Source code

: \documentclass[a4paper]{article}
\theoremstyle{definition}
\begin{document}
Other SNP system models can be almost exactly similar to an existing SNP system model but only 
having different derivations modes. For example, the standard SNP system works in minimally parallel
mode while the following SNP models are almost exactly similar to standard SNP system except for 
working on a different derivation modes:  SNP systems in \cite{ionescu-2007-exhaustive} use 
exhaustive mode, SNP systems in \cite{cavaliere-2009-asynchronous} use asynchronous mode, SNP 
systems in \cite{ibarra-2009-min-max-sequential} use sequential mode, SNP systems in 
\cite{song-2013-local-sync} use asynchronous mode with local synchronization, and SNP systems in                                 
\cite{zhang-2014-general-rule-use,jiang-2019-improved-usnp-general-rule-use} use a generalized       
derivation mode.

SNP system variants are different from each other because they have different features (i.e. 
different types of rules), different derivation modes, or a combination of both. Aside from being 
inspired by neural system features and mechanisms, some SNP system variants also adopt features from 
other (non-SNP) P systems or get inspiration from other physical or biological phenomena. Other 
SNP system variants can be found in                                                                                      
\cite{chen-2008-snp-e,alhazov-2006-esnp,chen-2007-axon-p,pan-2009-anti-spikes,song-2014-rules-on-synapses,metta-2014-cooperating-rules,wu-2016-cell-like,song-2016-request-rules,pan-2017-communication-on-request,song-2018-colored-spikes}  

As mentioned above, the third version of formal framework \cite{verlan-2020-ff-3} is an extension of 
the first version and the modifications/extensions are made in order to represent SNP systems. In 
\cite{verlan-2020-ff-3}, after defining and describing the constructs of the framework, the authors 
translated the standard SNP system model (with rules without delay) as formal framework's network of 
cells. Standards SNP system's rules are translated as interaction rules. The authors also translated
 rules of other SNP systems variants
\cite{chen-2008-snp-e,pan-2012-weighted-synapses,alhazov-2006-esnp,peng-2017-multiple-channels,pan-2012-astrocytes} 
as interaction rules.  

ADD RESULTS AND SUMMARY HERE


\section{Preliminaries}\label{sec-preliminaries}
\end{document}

· · · · ·

## Goal of the exercise
Lines of the listing above that contain the word "asynchronous" must all be copied.

## Response
exhaustive mode, SNP systems in \cite{cavaliere-2009-asynchronous} use asynchronous mode, SNP 
\cite{song-2013-local-sync} use asynchronous mode with local synchronization, and SNP systems in                                 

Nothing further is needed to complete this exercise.